▶ Data extract
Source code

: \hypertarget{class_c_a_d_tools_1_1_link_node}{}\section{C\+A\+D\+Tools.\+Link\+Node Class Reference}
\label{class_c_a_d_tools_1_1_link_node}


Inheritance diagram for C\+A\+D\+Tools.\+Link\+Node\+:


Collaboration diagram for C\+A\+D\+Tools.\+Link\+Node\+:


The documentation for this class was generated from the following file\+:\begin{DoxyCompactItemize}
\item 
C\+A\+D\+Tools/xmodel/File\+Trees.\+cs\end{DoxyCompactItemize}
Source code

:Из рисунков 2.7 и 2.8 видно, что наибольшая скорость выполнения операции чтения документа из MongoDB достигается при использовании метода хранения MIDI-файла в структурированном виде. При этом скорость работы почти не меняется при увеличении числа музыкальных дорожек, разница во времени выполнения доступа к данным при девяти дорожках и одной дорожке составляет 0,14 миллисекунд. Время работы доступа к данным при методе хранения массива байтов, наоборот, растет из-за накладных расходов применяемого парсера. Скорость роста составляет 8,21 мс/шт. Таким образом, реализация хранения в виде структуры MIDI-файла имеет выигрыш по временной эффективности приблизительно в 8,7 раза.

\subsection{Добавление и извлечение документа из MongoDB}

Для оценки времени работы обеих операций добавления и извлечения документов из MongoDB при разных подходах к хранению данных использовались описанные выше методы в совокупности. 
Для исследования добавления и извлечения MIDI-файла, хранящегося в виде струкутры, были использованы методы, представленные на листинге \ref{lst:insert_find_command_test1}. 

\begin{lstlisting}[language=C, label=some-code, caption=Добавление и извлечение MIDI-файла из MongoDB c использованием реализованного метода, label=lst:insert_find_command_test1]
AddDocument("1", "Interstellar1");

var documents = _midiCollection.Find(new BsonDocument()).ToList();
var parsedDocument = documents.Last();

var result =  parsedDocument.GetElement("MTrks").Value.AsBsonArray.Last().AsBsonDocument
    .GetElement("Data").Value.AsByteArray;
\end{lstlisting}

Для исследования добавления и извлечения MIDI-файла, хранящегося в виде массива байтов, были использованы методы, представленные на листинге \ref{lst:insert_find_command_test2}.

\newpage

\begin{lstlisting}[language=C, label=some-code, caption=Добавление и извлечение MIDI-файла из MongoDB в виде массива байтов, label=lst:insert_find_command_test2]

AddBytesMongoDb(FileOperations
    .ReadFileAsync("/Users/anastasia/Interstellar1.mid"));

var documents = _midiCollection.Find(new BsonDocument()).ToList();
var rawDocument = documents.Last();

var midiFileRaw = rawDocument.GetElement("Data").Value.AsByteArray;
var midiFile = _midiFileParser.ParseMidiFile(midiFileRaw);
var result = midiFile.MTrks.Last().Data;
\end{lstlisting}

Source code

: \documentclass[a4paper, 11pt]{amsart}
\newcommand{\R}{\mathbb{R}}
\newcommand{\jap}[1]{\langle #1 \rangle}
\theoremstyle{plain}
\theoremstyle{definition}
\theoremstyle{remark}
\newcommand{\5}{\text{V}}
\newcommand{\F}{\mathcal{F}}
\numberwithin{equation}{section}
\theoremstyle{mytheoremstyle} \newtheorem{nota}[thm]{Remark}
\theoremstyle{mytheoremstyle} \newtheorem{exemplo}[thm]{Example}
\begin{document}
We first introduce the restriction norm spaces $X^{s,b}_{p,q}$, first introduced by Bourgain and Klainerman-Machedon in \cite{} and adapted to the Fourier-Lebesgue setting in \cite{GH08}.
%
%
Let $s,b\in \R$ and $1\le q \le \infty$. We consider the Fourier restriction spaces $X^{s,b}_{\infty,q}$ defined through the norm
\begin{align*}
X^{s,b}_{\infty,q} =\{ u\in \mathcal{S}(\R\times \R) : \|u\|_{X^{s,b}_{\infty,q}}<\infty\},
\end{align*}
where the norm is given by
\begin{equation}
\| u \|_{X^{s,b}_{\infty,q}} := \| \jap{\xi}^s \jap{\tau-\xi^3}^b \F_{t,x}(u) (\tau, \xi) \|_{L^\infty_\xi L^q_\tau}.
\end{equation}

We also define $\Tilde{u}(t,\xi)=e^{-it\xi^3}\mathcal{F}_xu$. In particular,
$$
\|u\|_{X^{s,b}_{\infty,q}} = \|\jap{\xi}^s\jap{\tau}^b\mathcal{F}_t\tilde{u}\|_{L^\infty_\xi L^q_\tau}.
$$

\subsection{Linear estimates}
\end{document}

▶ What to produce
Copy each line from the data that features the string "массива".

▶ Result below
:Из рисунков 2.7 и 2.8 видно, что наибольшая скорость выполнения операции чтения документа из MongoDB достигается при использовании метода хранения MIDI-файла в структурированном виде. При этом скорость работы почти не меняется при увеличении числа музыкальных дорожек, разница во времени выполнения доступа к данным при девяти дорожках и одной дорожке составляет 0,14 миллисекунд. Время работы доступа к данным при методе хранения массива байтов, наоборот, растет из-за накладных расходов применяемого парсера. Скорость роста составляет 8,21 мс/шт. Таким образом, реализация хранения в виде структуры MIDI-файла имеет выигрыш по временной эффективности приблизительно в 8,7 раза.
Для исследования добавления и извлечения MIDI-файла, хранящегося в виде массива байтов, были использованы методы, представленные на листинге \ref{lst:insert_find_command_test2}.
\begin{lstlisting}[language=C, label=some-code, caption=Добавление и извлечение MIDI-файла из MongoDB в виде массива байтов, label=lst:insert_find_command_test2]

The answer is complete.